* _ASSIGNED TASK_:
Reproduce the data exactly as given, except for any images.

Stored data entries
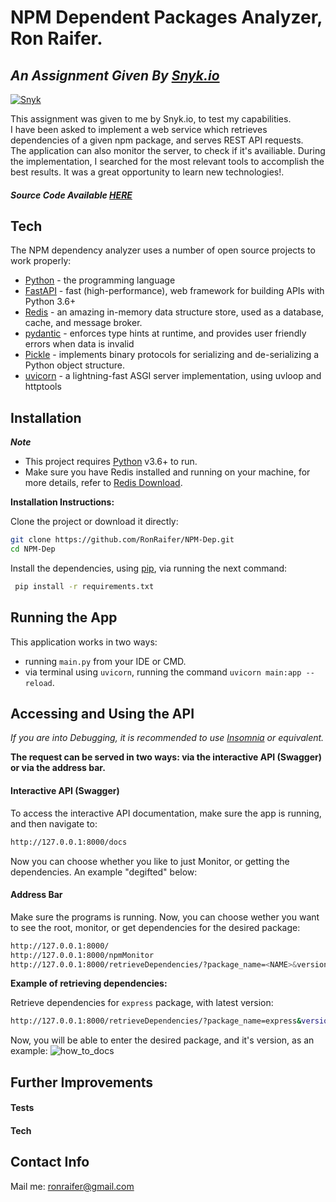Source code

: # NPM Dependent Packages Analyzer, Ron Raifer.
## _An Assignment Given By [Snyk.io](https://snyk.io/)_
[![Snyk](https://www.pulseconferences.com/wp-content/uploads/2020/04/snyk-logo-black.png "Snyk")](http://snyk.io "Snyk")

This assignment was given to me by Snyk.io, to test my capabilities.\
I have been asked to implement a web service which retrieves dependencies of a given npm package, and serves REST API requests.\
The application can also monitor the server, to check if it's availiable.
During the implementation, I searched for the most relevant tools to accomplish the best results. It was a great opportunity to learn new technologies!.  

##### Source Code Available [HERE](https://github.com/RonRaifer/NPM-Dep)

## Tech

The NPM dependency analyzer uses a number of open source projects to work properly:

- [Python](https://www.python.org/) - the programming language
- [FastAPI](https://fastapi.tiangolo.com/) - fast (high-performance), web framework for building APIs with Python 3.6+
- [Redis](https://redis.io/) - an amazing in-memory data structure store, used as a database, cache, and message broker.
- [pydantic](https://pydantic-docs.helpmanual.io/) - enforces type hints at runtime, and provides user friendly errors when data is invalid
- [Pickle](https://docs.python.org/3/library/pickle.html) - implements binary protocols for serializing and de-serializing a Python object structure.
- [uvicorn](https://www.uvicorn.org/) - a lightning-fast ASGI server implementation, using uvloop and httptools


## Installation

***Note***
- This project requires [Python](https://www.python.org/) v3.6+ to run.
- Make sure you have Redis installed and running on your machine, for more details, refer to [Redis Download](https://redis.io/download).

**Installation Instructions:**

Clone the project or download it directly:
```bash
git clone https://github.com/RonRaifer/NPM-Dep.git
cd NPM-Dep
```

Install the dependencies, using [pip](https://pypi.org/project/pip/), via running the next command:
```bash
 pip install -r requirements.txt
```

## Running the App

This application works in two ways: 
- running `main.py` from your IDE or CMD.
- via terminal using `uvicorn`, running the command ```uvicorn main:app --reload```.


## Accessing and Using the API

*If you are into Debugging, it is recommended to use [Insomnia](https://insomnia.rest/) or equivalent.*

**The request can be served in two ways: via the interactive API (Swagger) or via the address bar.**

#### Interactive API (Swagger)

To access the interactive API documentation, make sure the app is running, and then navigate to:
```bash 
http://127.0.0.1:8000/docs
```
Now you can choose whether you like to just Monitor, or getting the dependencies. An example "degifted" below:


#### Address Bar

Make sure the programs is running. Now, you can choose wether you want to see the root, monitor, or get dependencies for the desired package:
```bash 
http://127.0.0.1:8000/
http://127.0.0.1:8000/npmMonitor
http://127.0.0.1:8000/retrieveDependencies/?package_name=<NAME>&version_or_tag=<VERSION>
```
**Example of retrieving dependencies:**

Retrieve dependencies for `express` package, with latest version:
```bash
http://127.0.0.1:8000/retrieveDependencies/?package_name=express&version_or_tag=latest
```
Now, you will be able to enter the desired package, and it's version, as an example:
![how_to_docs](https://raw.githubusercontent.com/RonRaifer/NPM-Dep/06d763cc845d205ed738ab0e3f1b1aecfd25ec07/guide_files/how_to_docs.gif)


## Further Improvements

#### Tests


#### Tech


## Contact Info
Mail me: ronraifer@gmail.com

* _THE COMPLETED TASK_:
Source code

: # NPM Dependent Packages Analyzer, Ron Raifer.
## _An Assignment Given By [Snyk.io](https://snyk.io/)_
[![Snyk](https://www.pulseconferences.com/wp-content/uploads/2020/04/snyk-logo-black.png "Snyk")](http://snyk.io "Snyk")

This assignment was given to me by Snyk.io, to test my capabilities.\
I have been asked to implement a web service which retrieves dependencies of a given npm package, and serves REST API requests.\
The application can also monitor the server, to check if it's availiable.
During the implementation, I searched for the most relevant tools to accomplish the best results. It was a great opportunity to learn new technologies!.  

##### Source Code Available [HERE](https://github.com/RonRaifer/NPM-Dep)

## Tech

The NPM dependency analyzer uses a number of open source projects to work properly:

- [Python](https://www.python.org/) - the programming language
- [FastAPI](https://fastapi.tiangolo.com/) - fast (high-performance), web framework for building APIs with Python 3.6+
- [Redis](https://redis.io/) - an amazing in-memory data structure store, used as a database, cache, and message broker.
- [pydantic](https://pydantic-docs.helpmanual.io/) - enforces type hints at runtime, and provides user friendly errors when data is invalid
- [Pickle](https://docs.python.org/3/library/pickle.html) - implements binary protocols for serializing and de-serializing a Python object structure.
- [uvicorn](https://www.uvicorn.org/) - a lightning-fast ASGI server implementation, using uvloop and httptools


## Installation

***Note***
- This project requires [Python](https://www.python.org/) v3.6+ to run.
- Make sure you have Redis installed and running on your machine, for more details, refer to [Redis Download](https://redis.io/download).

**Installation Instructions:**

Clone the project or download it directly:
```bash
git clone https://github.com/RonRaifer/NPM-Dep.git
cd NPM-Dep
```

Install the dependencies, using [pip](https://pypi.org/project/pip/), via running the next command:
```bash
 pip install -r requirements.txt
```

## Running the App

This application works in two ways: 
- running `main.py` from your IDE or CMD.
- via terminal using `uvicorn`, running the command ```uvicorn main:app --reload```.


## Accessing and Using the API

*If you are into Debugging, it is recommended to use [Insomnia](https://insomnia.rest/) or equivalent.*

**The request can be served in two ways: via the interactive API (Swagger) or via the address bar.**

#### Interactive API (Swagger)

To access the interactive API documentation, make sure the app is running, and then navigate to:
```bash 
http://127.0.0.1:8000/docs
```
Now you can choose whether you like to just Monitor, or getting the dependencies. An example "degifted" below:


#### Address Bar

Make sure the programs is running. Now, you can choose wether you want to see the root, monitor, or get dependencies for the desired package:
```bash 
http://127.0.0.1:8000/
http://127.0.0.1:8000/npmMonitor
http://127.0.0.1:8000/retrieveDependencies/?package_name=<NAME>&version_or_tag=<VERSION>
```
**Example of retrieving dependencies:**

Retrieve dependencies for `express` package, with latest version:
```bash
http://127.0.0.1:8000/retrieveDependencies/?package_name=express&version_or_tag=latest
```
Now, you will be able to enter the desired package, and it's version, as an example:
![how_to_docs](https://raw.githubusercontent.com/RonRaifer/NPM-Dep/06d763cc845d205ed738ab0e3f1b1aecfd25ec07/guide_files/how_to_docs.gif)


## Further Improvements

#### Tests


#### Tech


## Contact Info
Mail me: ronraifer@gmail.com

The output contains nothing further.